Jamais le terme de jouissif n’aura été aussi approprié pour qualifier un film. Ce n’est pas seulement de la jubilation, c’est véritablement de l’orgasme, de la pornographie que filme Harmony Korine. Dès la séquence d’ouverture, sexualité, alcool et drogues sont réunis autour du hip hop. Les corps sont souillés par le soleil, par l’alcool qui gicle des bouteilles, par la sueur… Jamais je n’ai vu de séquence aussi pornographique au cinéma sans qu’aucun sexe ne soit montré frontalement, sans qu’aucune semence en elle même ne soit déversée.

 

En cela, le film d’Harmony Korine est profondément subversif.

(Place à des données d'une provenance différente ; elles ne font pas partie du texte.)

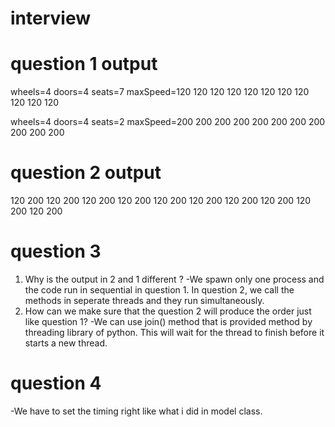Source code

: # interview

# question 1 output 
wheels=4
doors=4
seats=7
maxSpeed=120
120
120
120
120
120
120
120
120
120
120

wheels=4
doors=4
seats=2
maxSpeed=200
200
200
200
200
200
200
200
200
200
200

# question 2 output 
120
200
120
200
120
200
120
200
120
200
120
200
120
200
120
200
120
200
120
200

# question 3 
1. Why is the output in 2 and 1 different ?
-We spawn only one process and the code run in sequential in question 1. In question 2, we call the methods in seperate threads and they run simultaneously.
2. How can we make sure that the question 2 will produce the order just like question 1?
-We can use join() method that is provided method by threading library of python. This will wait for the thread to finish before it starts a new thread.

# question 4 
-We have to set the timing right like what i did in model class.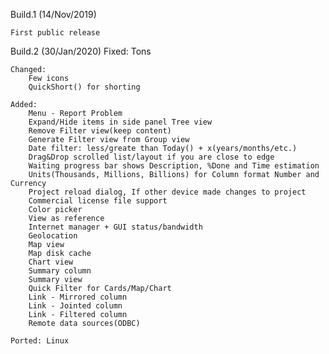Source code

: Build.1 (14/Nov/2019)

	First public release


Build.2 (30/Jan/2020)
	Fixed: Tons

	Changed:
		Few icons
		QuickShort() for shorting

	Added:
		Menu - Report Problem
		Expand/Hide items in side panel Tree view
		Remove Filter view(keep content)
		Generate Filter view from Group view
		Date filter: less/greate than Today() + x(years/months/etc.)
		Drag&Drop scrolled list/layout if you are close to edge
		Waiting progress bar shows Description, %Done and Time estimation
		Units(Thousands, Millions, Billions) for Column format Number and Currency
		Project reload dialog, If other device made changes to project
		Commercial license file support
		Color picker
		View as reference
		Internet manager + GUI status/bandwidth
		Geolocation
		Map view
		Map disk cache
		Chart view
		Summary column
		Summary view
		Quick Filter for Cards/Map/Chart
		Link - Mirrored column
		Link - Jointed column
		Link - Filtered column
		Remote data sources(ODBC)

	Ported: Linux
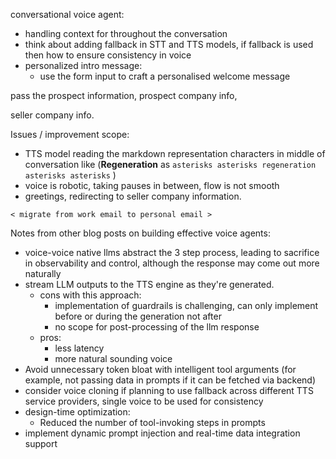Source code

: conversational voice agent:

- handling context for throughout the conversation
- think about adding fallback in STT and TTS models, if fallback is used then how to ensure consistency in voice
- personalized intro message:
  - use the form input to craft a personalised welcome message

pass the prospect information, prospect company info,

seller company info.


Issues / improvement scope:

- TTS model reading the markdown representation characters in middle of conversation like (**Regeneration** as `asterisks asterisks regeneration asterisks asterisks`  )
- voice is robotic, taking pauses in between, flow is not smooth
- greetings, redirecting to seller company information.

`< migrate from work email to personal email >`

Notes from other blog posts on building effective voice agents:
- voice-voice native llms abstract the 3 step process, leading to sacrifice in observability and control, although the response may come out more naturally
- stream LLM outputs to the TTS engine as they're generated.
  - cons with this approach:
    - implementation of guardrails is challenging, can only implement before or during the generation not after
    - no scope for post-processing of the llm response
  - pros:
    - less latency
    - more natural sounding voice
- Avoid unnecessary token bloat with intelligent tool arguments (for example, not passing data in prompts if it can be fetched via backend)
- consider voice cloning if planning to use fallback across different TTS service providers, single voice to be used for consistency
- design-time optimization:
  - Reduced the number of tool-invoking steps in prompts
- implement dynamic prompt injection and real-time data integration support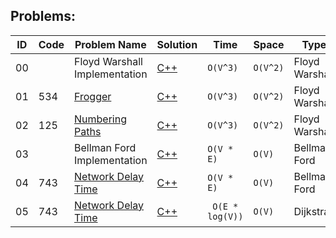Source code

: 
## Problems:

|ID|Code| Problem Name |  Solution  |  Time | Space | Type | 
|--|----|-------- | ---------- | -------| ------ | ---- |
|00||Floyd Warshall Implementation|[C++](https://github.com/Ali-Elshorpagi/algorithms/blob/main/shortest_path/floyd_warshall/floyd_warshall.cpp)|`O(V^3)`|`O(V^2)`|Floyd Warshall|
|01|534|[Frogger](https://onlinejudge.org/index.php?option=com_onlinejudge&Itemid=8&page=show_problem&problem=475)|[C++](https://github.com/Ali-Elshorpagi/algorithms/blob/main/shortest_path/floyd_warshall/UVA_534.cpp)|`O(V^3)`|`O(V^2)`|Floyd Warshall|
|02|125|[Numbering Paths](https://onlinejudge.org/index.php?option=onlinejudge&page=show_problem&problem=61)|[C++](https://github.com/Ali-Elshorpagi/algorithms/blob/main/shortest_path/floyd_warshall/UVA_125.cpp)|`O(V^3)`|`O(V^2)`|Floyd Warshall|
|03||Bellman Ford Implementation|[C++](https://github.com/Ali-Elshorpagi/algorithms/blob/main/shortest_path/bellman_ford/bellman_ford.cpp)|`O(V * E)`|`O(V)`|Bellman Ford|
|04|743|[Network Delay Time](https://leetcode.com/problems/network-delay-time/)|[C++](https://github.com/Ali-Elshorpagi/algorithms/blob/main/shortest_path/bellman_ford/LeetCode_743.cpp)|`O(V * E)`|`O(V)`|Bellman Ford|
|05|743|[Network Delay Time](https://leetcode.com/problems/network-delay-time/)|[C++](https://github.com/Ali-Elshorpagi/algorithms/blob/main/shortest_path/dijkstra/LeetCode_743.cpp)|` O(E * log(V))`|`O(V)`|Dijkstra|
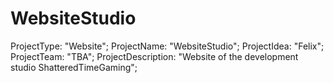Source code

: # WebsiteStudio
ProjectType: "Website"; ProjectName: "WebsiteStudio"; ProjectIdea: "Felix"; ProjectTeam: "TBA"; ProjectDescription: "Website of the development studio ShatteredTimeGaming";
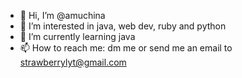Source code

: - 👋 Hi, I’m @amuchina
- 👀 I’m interested in java, web dev, ruby and python
- 🌱 I’m currently learning java
- 📫 How to reach me: dm me or send me an email to strawberrylyt@gmail.com

<!---
amuchina/amuchina is a ✨ special ✨ repository because its `README.md` (this file) appears on your GitHub profile.
You can click the Preview link to take a look at your changes.
--->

Il reprend tous les codes, toutes les modes d’aujourd’hui : musique hip hop, électro et pop ; des jeunes filles dénudées qui sucent des glaces de façon tout à fait indécente etc. Pourtant, il va au delà de l’esthétique d’un simple clip d’Usher ou Sean Paul. Il y a une puissance de détournement dans son film qui tient également du choix de ses actrices. Directement sorties des jupons de Disney Channel, ces bombes sexuelles en puissance brisent leur image de petites filles ennuyeuses à la High School Musical. Ces gueules d’anges sont souillées, déchues, le maquillage coule, les bikini ne voilent rien de leurs défauts physiques. Attirées par la mode et les paillettes d’une beuverie sur la plage pas plus différente de celles qu’elles font déjà à la fac, les jeunes filles décrochent complètement de la réalité pour vivre leur Spring Break à fond, comme elles l’ont rêvé.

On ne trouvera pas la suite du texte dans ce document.